(Saved entries)
════════════════
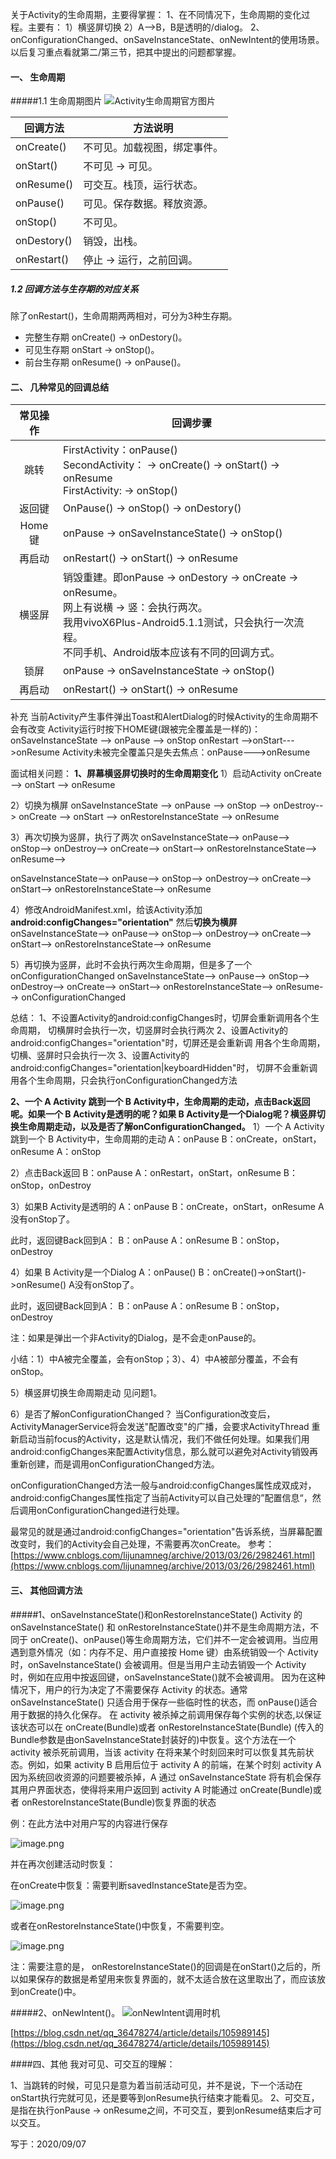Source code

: 关于Activity的生命周期，主要得掌握：
1、在不同情况下，生命周期的变化过程。主要有：
1）横竖屏切换
2）A-->B，B是透明的/dialog。
2、onConfigurationChanged、onSaveInstanceState、onNewIntent的使用场景。
以后复习重点看就第二/第三节，把其中提出的问题都掌握。

#### 一、 生命周期
#####1.1 生命周期图片
![Activity生命周期官方图片](https://upload-images.jianshu.io/upload_images/9000209-289f2eb9ab4e9664.png?imageMogr2/auto-orient/strip%7CimageView2/2/w/1240)

| 回调方法    | 方法说明                         |
| ----------- | -------------------------------- |
| onCreate()  | 不可见。加载视图，绑定事件。     |
| onStart()   | 不可见   &rarr;   可见。         |
| onResume()  | 可交互。栈顶，运行状态。         |
| onPause()   | 可见。保存数据。释放资源。       |
| onStop()    | 不可见。                         |
| onDestory() | 销毁，出栈。                     |
| onRestart() | 停止   &rarr;   运行，之前回调。 |

##### 1.2 回调方法与生存期的对应关系
除了onRestart()，生命周期两两相对，可分为3种生存期。
* 完整生存期
onCreate() &rarr; onDestory()。
* 可见生存期
onStart &rarr; onStop()。
* 前台生存期
onResume() &rarr; onPause()。





#### 二、 几种常见的回调总结
| 常见操作 | 回调步骤                                                     |
| :------: | ------------------------------------------------------------ |
|   跳转   | FirstActivity：onPause()    <br/>   SecondActivity：        &rarr; onCreate() &rarr; onStart() &rarr; onResume    <br/>    FirstActivity:    &rarr; onStop() |
|  返回键  | OnPause() &rarr; onStop() &rarr; onDestory()                 |
|  Home键  | onPause &rarr; onSaveInstanceState() &rarr; onStop()         |
|  再启动  | onRestart() &rarr; onStart() &rarr; onResume                 |
|  横竖屏  | 销毁重建。即onPause &rarr; onDestory &rarr; onCreate &rarr; onResume。<br/>网上有说横 &rarr; 竖：会执行两次。                                                                  <br/>我用vivoX6Plus-Android5.1.1测试，只会执行一次流程。                                 <br/>不同手机、Android版本应该有不同的回调方式。 |
|   锁屏   | onPause &rarr; onSaveInstanceState &rarr; onStop()           |
|  再启动  | onRestart() &rarr; onStart() &rarr; onResume                 |

补充
当前Activity产生事件弹出Toast和AlertDialog的时候Activity的生命周期不会有改变
Activity运行时按下HOME键(跟被完全覆盖是一样的)：onSaveInstanceState -->
onPause --> onStop onRestart -->onStart--->onResume
Activity未被完全覆盖只是失去焦点：onPause--->onResume

面试相关问题：
**1、屏幕横竖屏切换时的生命周期变化**
1）启动Activity
onCreate --> 
onStart --> 
onResume

2）切换为横屏
onSaveInstanceState --> 
onPause -->
onStop -->
onDestroy-->
onCreate -->
onStart --> 
onRestoreInstanceState --> 
onResume

3）再次切换为竖屏，执行了两次
onSaveInstanceState-->
onPause-->
onStop-->
onDestroy-->
onCreate-->
onStart-->
onRestoreInstanceState-->
onResume-->

onSaveInstanceState-->
onPause-->
onStop-->
onDestroy-->
onCreate-->
onStart-->
onRestoreInstanceState-->
onResume

4）修改AndroidManifest.xml，给该Activity添加
**android:configChanges="orientation"**
然后**切换为横屏**
onSaveInstanceState-->
onPause-->
onStop-->
onDestroy-->
onCreate-->
onStart-->
onRestoreInstanceState-->
onResume

5）再切换为竖屏，此时不会执行两次生命周期，但是多了一个onConfigurationChanged
onSaveInstanceState-->
onPause-->
onStop-->
onDestroy-->
onCreate-->
onStart-->
onRestoreInstanceState-->
onResume-->
onConfigurationChanged

总结：
1、不设置Activity的android:configChanges时，切屏会重新调用各个生命周期，
切横屏时会执行一次，切竖屏时会执行两次
2、设置Activity的android:configChanges="orientation"时，切屏还是会重新调
用各个生命周期，切横、竖屏时只会执行一次
3、设置Activity的android:configChanges="orientation|keyboardHidden"时，
切屏不会重新调用各个生命周期，只会执行onConfigurationChanged方法

**2、一个 A Activity 跳到一个 B Activity中，生命周期的走动，点击Back返回呢。如果一个 B Activity是透明的呢？如果 B Activity是一个Dialog呢？横竖屏切换生命周期走动，以及是否了解onConfigurationChanged。**
1）一个 A Activity 跳到一个 B Activity中，生命周期的走动
A：onPause
B：onCreate，onStart，onResume
A：onStop

2）点击Back返回
B：onPause
A：onRestart，onStart，onResume
B：onStop，onDestroy

3）如果B Activity是透明的
A：onPause
B：onCreate，onStart，onResume
A没有onStop了。

此时，返回键Back回到A：
B：onPause
A：onResume
B：onStop，onDestroy

4）如果 B Activity是一个Dialog
A：onPause()
B：onCreate()->onStart()->onResume()
A没有onStop了。

此时，返回键Back回到A：
B：onPause
A：onResume
B：onStop，onDestroy

注：如果是弹出一个非Activity的Dialog，是不会走onPause的。

小结：1）中A被完全覆盖，会有onStop；3）、4）中A被部分覆盖，不会有onStop。

5）横竖屏切换生命周期走动
见问题1。

6）是否了解onConfigurationChanged？
当Configuration改变后，ActivityManagerService将会发送"配置改变"的广播，会要求ActivityThread 重新启动当前focus的Activity，这是默认情况，我们不做任何处理。如果我们用android:configChanges来配置Activity信息，那么就可以避免对Activity销毁再重新创建，而是调用onConfigurationChanged方法。

onConfigurationChanged方法一般与android:configChanges属性成双成对，android:configChanges属性指定了当前Activity可以自己处理的”配置信息“，然后调用onConfigurationChanged进行处理。

最常见的就是通过android:configChanges="orientation"告诉系统，当屏幕配置改变时，我们的Activity会自己处理，不需要再次onCreate。
参考：[https://www.cnblogs.com/lijunamneg/archive/2013/03/26/2982461.html](https://www.cnblogs.com/lijunamneg/archive/2013/03/26/2982461.html)





#### 三、 其他回调方法
#####1、onSaveInstanceState()和onRestoreInstanceState()
Activity 的 onSaveInstanceState() 和 onRestoreInstanceState()并不是生命周期方法，不同于 onCreate()、onPause()等生命周期方法，它们并不一定会被调用。当应用遇到意外情况（如：内存不足、用户直接按 Home 键）由系统销毁一个 Activity 时，onSaveInstanceState() 会被调用。但是当用户主动去销毁一个 Activity 时，例如在应用中按返回键，onSaveInstanceState()就不会被调用。 因为在这种情况下，用户的行为决定了不需要保存 Activity 的状态。通常 onSaveInstanceState() 只适合用于保存一些临时性的状态，而 onPause()适合用于数据的持久化保存。 在 activity 被杀掉之前调用保存每个实例的状态,以保证该状态可以在 onCreate(Bundle)或者 onRestoreInstanceState(Bundle) (传入的 Bundle参数是由onSaveInstanceState封装好的)中恢复。这个方法在一个activity 被杀死前调用，当该 activity 在将来某个时刻回来时可以恢复其先前状态。例如，如果 activity B 启用后位于 activity A 的前端，在某个时刻 activity A 因为系统回收资源的问题要被杀掉，A 通过 onSaveInstanceState 将有机会保存其用户界面状态，使得将来用户返回到 activity A 时能通过 onCreate(Bundle)或者 onRestoreInstanceState(Bundle)恢复界面的状态

例：在此方法中对用户写的内容进行保存

![image.png](https://upload-images.jianshu.io/upload_images/9000209-81b7c94dc1467d9f.png?imageMogr2/auto-orient/strip%7CimageView2/2/w/1240)

并在再次创建活动时恢复：

在onCreate中恢复：需要判断savedInstanceState是否为空。

![image.png](https://upload-images.jianshu.io/upload_images/9000209-b9cbcaee33ec2ae0.png?imageMogr2/auto-orient/strip%7CimageView2/2/w/1240)

或者在onRestoreInstanceState()中恢复，不需要判空。

![image.png](https://upload-images.jianshu.io/upload_images/9000209-b4ec4a3d879ced0f.png?imageMogr2/auto-orient/strip%7CimageView2/2/w/1240)

注：需要注意的是， onRestoreInstanceState()的回调是在onStart()之后的，所以如果保存的数据是希望用来恢复界面的，就不太适合放在这里取出了，而应该放到onCreate()中。

#####2、onNewIntent()。
![onNewIntent调用时机](https://upload-images.jianshu.io/upload_images/9000209-c48f3d59626c3315.png?imageMogr2/auto-orient/strip%7CimageView2/2/w/1240)

[https://blog.csdn.net/qq_36478274/article/details/105989145](https://blog.csdn.net/qq_36478274/article/details/105989145)





####四、其他
我对可见、可交互的理解：

1、当跳转的时候，可见只是意为着当前活动可见，并不是说，下一个活动在onStart执行完就可见，还是要等到onResume执行结束才能看见。
2、可交互，是指在执行onPause &rarr; onResume之间，不可交互，要到onResume结束后才可以交互。

写于：2020/09/07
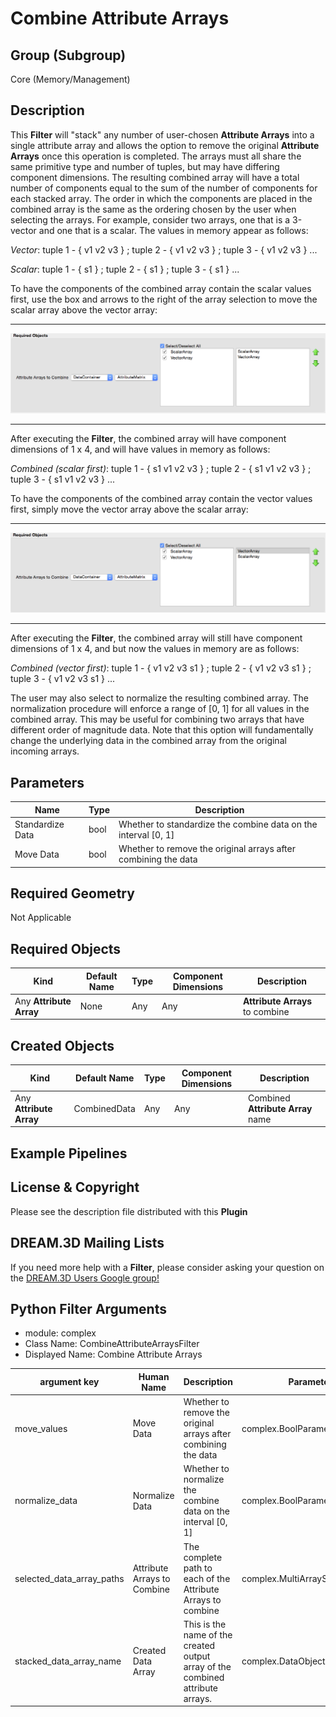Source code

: # Combine Attribute Arrays 


## Group (Subgroup) ##

Core (Memory/Management)

## Description ##

This **Filter** will "stack" any number of user-chosen **Attribute Arrays** into a single attribute array and allows the option to remove the original **Attribute Arrays** once this operation is completed. The arrays must all share the same primitive type and number of tuples, but may have differing component dimensions. The resulting combined array will have a total number of components equal to the sum of the number of components for each stacked array. The order in which the components are placed in the combined array is the same as the ordering chosen by the user when selecting the arrays. For example, consider two arrays, one that is a 3-vector and one that is a scalar. The values in memory appear as follows:

_Vector_: tuple 1 - { v1 v2 v3 } ; tuple 2 - { v1 v2 v3 } ; tuple 3 - { v1 v2 v3 } ...

_Scalar_: tuple 1 - { s1 } ; tuple 2 - { s1 } ; tuple 3 - { s1 } ... 

To have the components of the combined array contain the scalar values first, use the box and arrows to the right of the array selection to move the scalar array above the vector array: 

-----

![Combine Attribute Arrays: Scalar First](Images/CombineAttributeArraysGUI_1.png)

-----

After executing the **Filter**, the combined array will have component dimensions of 1 x 4, and will have values in memory as follows:

_Combined (scalar first)_: tuple 1 - { s1 v1 v2 v3 } ; tuple 2 - { s1 v1 v2 v3 } ; tuple 3 - { s1 v1 v2 v3 } ...

To have the components of the combined array contain the vector values first, simply move the vector array above the scalar array:

-----

![Combine Attribute Arrays: Vector First](Images/CombineAttributeArraysGUI_2.png)

-----

After executing the **Filter**, the combined array will still have component dimensions of 1 x 4, and but now the values in memory are as follows:

_Combined (vector first)_: tuple 1 - { v1 v2 v3 s1 } ; tuple 2 - { v1 v2 v3 s1 } ; tuple 3 - { v1 v2 v3 s1 } ...

The user may also select to normalize the resulting combined array. The normalization procedure will enforce a range of [0, 1] for all values in the combined array. This may be useful for combining two arrays that have different order of magnitude data. Note that this option will fundamentally change the underlying data in the combined array from the original incoming arrays.


## Parameters ##

| Name             | Type | Description |
|------------------|------|-------------|
| Standardize Data | bool | Whether to standardize the combine data on the interval [0, 1] |
| Move Data        | bool | Whether to remove the original arrays after combining the data |

## Required Geometry ##

Not Applicable

## Required Objects ##

| Kind | Default Name | Type | Component Dimensions | Description |
|------|--------------|-------------|---------|----------------|
| Any **Attribute Array** | None | Any | Any | **Attribute Arrays** to combine |

## Created Objects ##

| Kind | Default Name | Type | Component Dimensions | Description |
|------|--------------|-------------|---------|----------------|
| Any **Attribute Array** | CombinedData | Any | Any | Combined **Attribute Array** name |

## Example Pipelines ##



## License & Copyright ##

Please see the description file distributed with this **Plugin**

## DREAM.3D Mailing Lists ##

If you need more help with a **Filter**, please consider asking your question on the [DREAM.3D Users Google group!](https://groups.google.com/forum/?hl=en#!forum/dream3d-users)



## Python Filter Arguments

+ module: complex
+ Class Name: CombineAttributeArraysFilter
+ Displayed Name: Combine Attribute Arrays

| argument key | Human Name | Description | Parameter Type |
|--------------|------------|-------------|----------------|
| move_values | Move Data | Whether to remove the original arrays after combining the data | complex.BoolParameter |
| normalize_data | Normalize Data | Whether to normalize the combine data on the interval [0, 1] | complex.BoolParameter |
| selected_data_array_paths | Attribute Arrays to Combine | The complete path to each of the Attribute Arrays to combine | complex.MultiArraySelectionParameter |
| stacked_data_array_name | Created Data Array | This is the name of the created output array of the combined attribute arrays. | complex.DataObjectNameParameter |


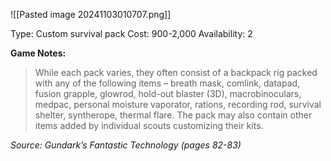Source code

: ![[Pasted image 20241103010707.png]]

Type: Custom survival pack
Cost: 900-2,000
Availability: 2

**Game Notes:** 
> While each pack varies, they often consist of a backpack rig packed with any of the following items – breath mask, comlink, datapad, fusion grapple, glowrod, hold-out blaster (3D), macrobinoculars, medpac, personal moisture vaporator, rations, recording rod, survival shelter, syntherope, thermal flare. The pack may also contain other items added by individual scouts customizing their kits.

*Source: Gundark’s Fantastic Technology (pages 82-83)*
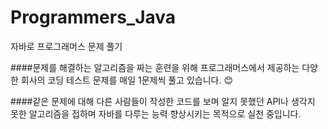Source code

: # Programmers_Java
자바로 프로그래머스 문제 풀기

####문제를 해결하는 알고리즘을 짜는 훈련을 위해 프로그래머스에서 제공하는 다양한 회사의 코딩 테스트 문제를 매일 1문제씩 풀고 있습니다. 😊

####같은 문제에 대해 다른 사람들이 작성한 코드를 보며 알지 못했던 API나 생각지 못한 알고리즘을 접하며 자바를 다루는 능력 향상시키는 목적으로 실천 중입니다.

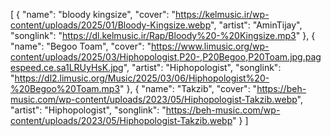 [
  {
    "name": "bloody kingsize",
    "cover": "https://kelmusic.ir/wp-content/uploads/2025/01/Bloody-Kingsize.webp",
    "artist": "AminTijay",
    "songlink": "https://dl.kelmusic.ir/Rap/Bloody%20-%20Kingsize.mp3"
  },
  {
    "name": "Begoo Toam",
    "cover": "https://www.limusic.org/wp-content/uploads/2025/03/Hiphopologist,P20-,P20Begoo,P20Toam.jpg.pagespeed.ce.sa1LRUyHsK.jpg",
    "artist": "Hiphopologist",
    "songlink": "https://dl2.limusic.org/Music/2025/03/06/Hiphopologist%20-%20Begoo%20Toam.mp3"
  },
  {
    "name": "Takzib",
    "cover": "https://beh-music.com/wp-content/uploads/2023/05/Hiphopologist-Takzib.webp",
    "artist": "Hiphopologist",
    "songlink": "https://beh-music.com/wp-content/uploads/2023/05/Hiphopologist-Takzib.webp"
  }
]
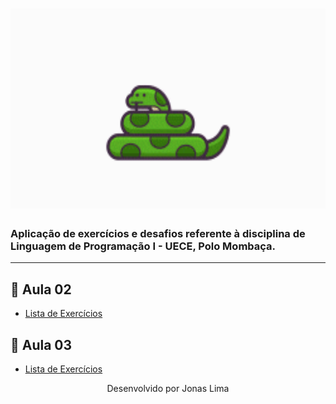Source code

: <h1 align="center">
    <img title="Linguagem de Programação I"src="https://github.com/eujonas/Python/blob/main/giphy.gif" widt="350px" height="320px"/>
</h1>

<h3>Aplicação de exercícios e desafios referente à disciplina de Linguagem de Programação I - UECE, Polo Mombaça.</h3>

 ***
 ## 📝 Aula 02

 * [Lista de Exercícios](https://github.com/eujonas/Python/tree/main/Aula%2002)

 ## 📝 Aula 03
 
 * [Lista de Exercícios](https://github.com/eujonas/Python/tree/main/Aula%2003)


<p align="center">Desenvolvido por Jonas Lima</p>
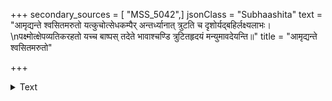+++
secondary_sources = [ "MSS_5042",]
jsonClass = "Subhaashita"
text = "आमृद्यन्ते श्वसितमरुतो यत्कुचोत्सेधकम्पैर् अन्तर्ध्यानात् त्रुटति च दृशोर्यद्बहिर्लक्ष्यलाभः।  \nपक्ष्मोत्क्षेपव्यतिकरहतो यच्च बाष्पस् तदेते भावाश्चण्डि त्रुटितहृदयं मन्युमावदेयन्ति॥"
title = "आमृद्यन्ते श्वसितमरुतो"

+++

<details><summary>Text</summary>

आमृद्यन्ते श्वसितमरुतो यत्कुचोत्सेधकम्पैर् अन्तर्ध्यानात् त्रुटति च दृशोर्यद्बहिर्लक्ष्यलाभः।  
पक्ष्मोत्क्षेपव्यतिकरहतो यच्च बाष्पस् तदेते भावाश्चण्डि त्रुटितहृदयं मन्युमावदेयन्ति॥
</details>

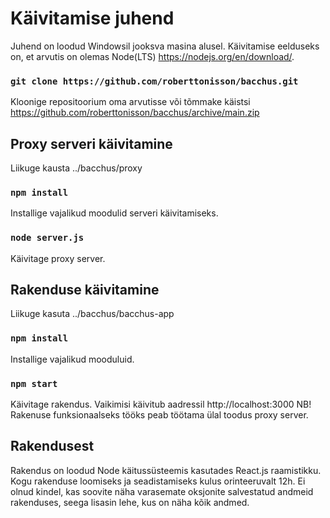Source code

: # Käivitamise juhend

Juhend on loodud Windowsil jooksva masina alusel.
Käivitamise eelduseks on, et arvutis on olemas Node(LTS) https://nodejs.org/en/download/.

### `git clone https://github.com/roberttonisson/bacchus.git`

Kloonige repositoorium oma arvutisse või tõmmake käistsi https://github.com/roberttonisson/bacchus/archive/main.zip

## Proxy serveri käivitamine

Liikuge kausta ../bacchus/proxy

### `npm install`

Installige vajalikud moodulid serveri käivitamiseks.

### `node server.js`

Käivitage proxy server.

## Rakenduse käivitamine
Liikuge kasuta ../bacchus/bacchus-app

### `npm install`

Installige vajalikud mooduluid.

### `npm start`

Käivitage rakendus. Vaikimisi käivitub aadressil http://localhost:3000
NB! Rakenuse funksionaalseks tööks peab töötama ülal toodus proxy server.

## Rakendusest

Rakendus on loodud Node käitussüsteemis kasutades React.js raamistikku.
Kogu rakenduse loomiseks ja seadistamiseks kulus orinteeruvalt 12h.
Ei olnud kindel, kas soovite näha varasemate oksjonite salvestatud andmeid rakenduses, seega lisasin lehe, kus on näha kõik andmed.
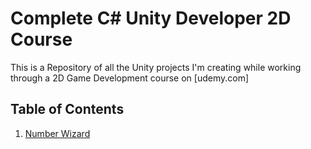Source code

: # Complete C# Unity Developer 2D Course
This is a Repository of all the Unity projects I'm creating while working through a 2D Game Development course on [udemy.com]
## Table of Contents
1. [Number Wizard](./Number%20Wizard%20Console/Assets/NumberWizard.cs)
════════════════
_EXERCISE_
From the entries, report every line in which the string "pack" occurs.

_YOUR SOLUTION_
Type: Custom survival pack
> While each pack varies, they often consist of a backpack rig packed with any of the following items – breath mask, comlink, datapad, fusion grapple, glowrod, hold-out blaster (3D), macrobinoculars, medpac, personal moisture vaporator, rations, recording rod, survival shelter, syntherope, thermal flare. The pack may also contain other items added by individual scouts customizing their kits.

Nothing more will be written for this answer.